# Long time lurker. First time poster



## just smoke it (Mar 8, 2022)

Hey everyone!  I’m excited to finally become an official member, even though I’ve been lurking for years.  
There is some great information and highly knowledgeable people here, and I’m hoping to be able to contribute some value to the group.

I’m originally from Los Angeles, but recently relocated to NW Arkansas.

I’ve used a MES30 for 9 or 10 years.  Now that we have a backyard, I’m looking forward to getting a grill and maybe another/bigger smoker.


----------



## SmokinEdge (Mar 8, 2022)

Welcome from Colorado


----------



## TNJAKE (Mar 8, 2022)

Welcome from Tennessee


----------



## bigfurmn (Mar 8, 2022)

Welcome from Minnesota. Don’t worry about a new grill or smoker, we are REALLY good at helping people spend money on them. . Also if there aren’t pictures of it, it didn’t happen.


----------



## thirdeye (Mar 8, 2022)

Welcome, and....




​


----------



## DougE (Mar 8, 2022)

Welcome from Kentucky!



just smoke it said:


> I’m originally from Los Angeles, but recently relocated to NW Arkansas.

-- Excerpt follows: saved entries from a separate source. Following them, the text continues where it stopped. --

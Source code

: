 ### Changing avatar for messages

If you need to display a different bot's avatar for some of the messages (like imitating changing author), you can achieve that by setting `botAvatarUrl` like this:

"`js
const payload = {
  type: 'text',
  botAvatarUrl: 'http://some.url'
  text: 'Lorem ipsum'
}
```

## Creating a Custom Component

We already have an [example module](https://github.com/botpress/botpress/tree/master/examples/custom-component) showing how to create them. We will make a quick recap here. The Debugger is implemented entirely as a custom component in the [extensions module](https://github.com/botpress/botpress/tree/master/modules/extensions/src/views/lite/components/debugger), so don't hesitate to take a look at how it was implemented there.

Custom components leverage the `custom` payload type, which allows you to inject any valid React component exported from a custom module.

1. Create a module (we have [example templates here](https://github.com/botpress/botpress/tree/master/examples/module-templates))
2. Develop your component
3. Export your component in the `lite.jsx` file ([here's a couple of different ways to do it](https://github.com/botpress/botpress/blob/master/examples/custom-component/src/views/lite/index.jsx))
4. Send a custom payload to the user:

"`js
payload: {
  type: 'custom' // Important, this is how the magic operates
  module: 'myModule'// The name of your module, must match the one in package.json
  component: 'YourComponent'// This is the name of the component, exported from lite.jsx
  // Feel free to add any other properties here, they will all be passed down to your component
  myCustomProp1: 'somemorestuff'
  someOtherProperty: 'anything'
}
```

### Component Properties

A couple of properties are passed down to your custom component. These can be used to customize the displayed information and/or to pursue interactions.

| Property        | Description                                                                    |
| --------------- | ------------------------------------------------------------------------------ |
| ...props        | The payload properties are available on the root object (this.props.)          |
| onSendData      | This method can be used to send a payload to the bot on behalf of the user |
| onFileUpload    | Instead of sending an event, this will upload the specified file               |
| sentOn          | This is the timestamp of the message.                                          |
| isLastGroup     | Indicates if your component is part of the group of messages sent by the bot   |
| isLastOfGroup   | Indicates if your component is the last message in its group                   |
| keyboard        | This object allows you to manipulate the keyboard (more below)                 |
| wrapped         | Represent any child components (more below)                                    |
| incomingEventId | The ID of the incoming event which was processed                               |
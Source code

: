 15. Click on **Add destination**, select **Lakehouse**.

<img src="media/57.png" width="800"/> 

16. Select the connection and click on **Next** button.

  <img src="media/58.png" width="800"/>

Boy, I bet that was a bit of a culture shock. lol


----------



## bauchjw (Mar 8, 2022)

Welcome from Virginia! That is a big move, Arkansas is beautiful!


----------



## jcam222 (Mar 8, 2022)

Welcome from Ohio. Smoker shopping is always fun!


----------



## indaswamp (Mar 8, 2022)

Welcome from Louisiana!


----------



## pineywoods (Mar 8, 2022)

Welcome to SMF glad you finally decided to join in the fun. Hopefully your enjoying the benefits of your move. As was said don't worry about buying new smokers and a whole lot more the members will be more than willing to help you spend your money on things you never even knew you needed.


----------



## Sven Svensson (Mar 8, 2022)

Welcome, from California. I was a long-time lurker myself. It’s not so bad on the inside of the fence.


----------



## pushok2018 (Mar 8, 2022)

Welcome to the forum from North California!


----------



## 912smoker (Mar 8, 2022)

Welcome to SMF from SE Ga !

Keith


----------



## Colin1230 (Mar 8, 2022)

Welcome from Kansas City.


----------



## RevSmoke (Mar 8, 2022)

Welcome from Northern California!


----------



## DRKsmoking (Mar 9, 2022)

Welcome from Nova Scotia

SMF , great place to learn, share and show

David


----------



## sandyut (Mar 9, 2022)

Welcome from Utah


----------



## uncle eddie (Mar 9, 2022)

Welcome from central Missouri!

I have a son in NW Arkansas.  If you haven't yet visited Wrights BBQ, you should do so.  It is not much to look at but it is amazing!  Their brisket is about perfect.


----------



## sawhorseray (Mar 9, 2022)

Welcome from Gilbert, AZ! RAY


----------



## Bimmernerd (Mar 9, 2022)

Welcome from Silverdale, WA!


----------



## fxsales1959 (Mar 10, 2022)

just smoke it said:


> Hey everyone!  I’m excited to finally become an official member, even though I’ve been lurking for years.
> There is some great information and highly knowledgeable people here, and I’m hoping to be able to contribute some value to the group.
> 
> I’m originally from Los Angeles, but recently relocated to NW Arkansas.
> ...


Welcome from SE  Florida  (Cuba north)


----------



## JLeonard (Mar 10, 2022)

Welcome from North Mississippi! Your in the beautiful part of Arkansas.  Look forward to your posts and pics.
Jim


----------



## one eyed jack (Mar 10, 2022)

Welcome from NC.  Enjoy your smoker shopping.  We are hear to help.


----------